Cuando Colette murió, en 1954, era más o menos reconocida. Elogiada por Gide, fue la primera mujer en ser presidente de la Académie Goncourt. Escribió muchos libros. Se casó muchas veces. Firmó con dos seudónimos antes de quedarse con el nombre de familia y ser simplemente Colette. Había sido actriz de cafés cantantes, y protagonista de uno que otro escándalo, cosas que fueron suficientes para hacer creer a muchos que era frívola y, en todo caso, una escritora de calidad cuestionable.
Dos muros altos de una habitación de la casa paterna, llenos de libros. La literatura clásica francesa en tomos encuadernados y leídos. Al pie, la literatura clásica inglesa. ``Lee a Dumas'', le recomendaban sus padres y hermanos; pero a Colette no le gustaban Los tres mosqueteros y no lo leía. Habla de la necesidad que experimentaba hacia los libros, los leyera o no. ``En aquel tiempo, podía encontrarlos en la oscuridad''. ``Libros, libros, libros. No era que yo leyera tantos. Leía y releía los mismos. Pero todos eran necesarios para mí. Su presencia, su olor, las letras de sus títulos y la textura de la piel de sus forros''. ``Libros bellos que leía, libros bellos que dejaba sin leer, tapiz cálido de las paredes de mi casa''. ``Perdidos, robados o dispersos, hoy podría catalogarlos. Casi todos habían estado ahí desde antes de que yo naciera''.

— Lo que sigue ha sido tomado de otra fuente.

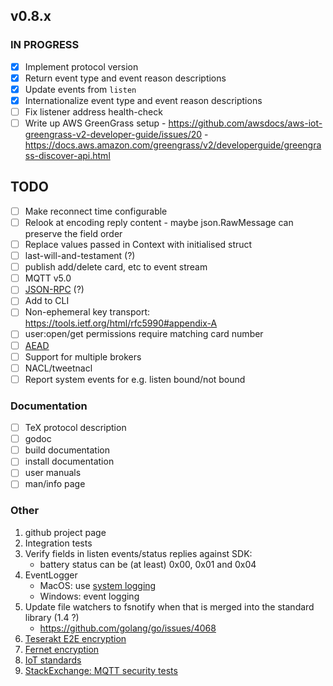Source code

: ## v0.8.x

### IN PROGRESS

- [x] Implement protocol version
- [x] Return event type and event reason descriptions
- [x] Update events from `listen`
- [x] Internationalize event type and event reason descriptions
- [ ] Fix listener address health-check 
- [ ] Write up AWS GreenGrass setup
      - https://github.com/awsdocs/aws-iot-greengrass-v2-developer-guide/issues/20
      - https://docs.aws.amazon.com/greengrass/v2/developerguide/greengrass-discover-api.html

## TODO

- [ ] Make reconnect time configurable
- [ ] Relook at encoding reply content - maybe json.RawMessage can preserve the field order
- [ ] Replace values passed in Context with initialised struct
- [ ] last-will-and-testament (?)
- [ ] publish add/delete card, etc to event stream
- [ ] MQTT v5.0
- [ ] [JSON-RPC](https://en.wikipedia.org/wiki/JSON-RPC) (?)
- [ ] Add to CLI
- [ ] Non-ephemeral key transport:  https://tools.ietf.org/html/rfc5990#appendix-A
- [ ] user:open/get permissions require matching card number 
- [ ] [AEAD](http://alexander.holbreich.org/message-authentication)
- [ ] Support for multiple brokers
- [ ] NACL/tweetnacl
- [ ] Report system events for e.g. listen bound/not bound

### Documentation

- [ ] TeX protocol description
- [ ] godoc
- [ ] build documentation
- [ ] install documentation
- [ ] user manuals
- [ ] man/info page

### Other

1.  github project page
2.  Integration tests
3.  Verify fields in listen events/status replies against SDK:
    - battery status can be (at least) 0x00, 0x01 and 0x04
4.  EventLogger 
    - MacOS: use [system logging](https://developer.apple.com/documentation/os/logging)
    - Windows: event logging
5.  Update file watchers to fsnotify when that is merged into the standard library (1.4 ?)
    - https://github.com/golang/go/issues/4068
6. [Teserakt E2E encryption](https://teserakt.io)
7. [Fernet encryption](https://asecuritysite.com/encryption/fernet)
8. [IoT standards](https://iot.stackexchange.com/questions/5363/mqtt-json-format-for-process-automation-industry)
9. [StackExchange: MQTT security tests](https://iot.stackexchange.com/questions/452/what-simple-security-tests-can-i-perform-on-my-mqtt-network)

Por las noches, su mamá leía a Saint-Simon; no creía que hubiera libros dañinos; quería que Colette formara su propio juicio y no le escondía ninguno. El papá de Colette no permitía que sus hijos leyeran a Zola; si él lo encontraba aburrido, ¿qué interés podría despertar en los niños? Colette leía lo permitido, siempre que quisiera leerlo, y lo prohibido, quisiera o no. Así, fue formando su juicio. En los libros de Perrault prefería las ilustraciones de Doré que el texto; y por más que le interesaran las princesas, los fantasmas, las brujas, los monstruos y las sombras, sucumbía sobre todo ante los volúmenes del Diccionario de historia natural de un tal Charles Dessalines d'Orbigny.
Cuando el papá de Colette quiso hacer política, llevó a su hija con él en campaña. Según él, la estrategia para conquistar a la gente era educarla. Así, las armas con las que emprendía su misión eran el microscopio, la física, la química, la historia natural, los diagramas y las anécdotas. Quería agradar y complacer; tenía confianza en los demás, incluido su adversario. Por más que él fuera abstemio, ofrecía vino caliente a sus posibles bases, y animaba a Colette, de nueve años de edad para entonces, a que bebiera con ellas en la taberna, al final del día de campaña. Para Colette, su padre perdió porque su oponente sí era político; pero, a criterio del padre, perdió porque su esposa, la madre de Colette, al descubrir por qué la niña reía tanto al regresar a casa y de pronto caía dormida como una piedra, prohibió a la hija volver a acompañarlo.
Pero el cielo de Puisaye dio más que sustancia al recuerdo de Colette. El pasto, las flores, la tierra, la lluvia, el aire, una araña, gatos, perros, bodas de pueblo y juegos infantiles la nutrieron de belleza. Y a ésta se debe que la vida diaria y verdadera de una provincia se convirtiera, escrita, en una obra de arte.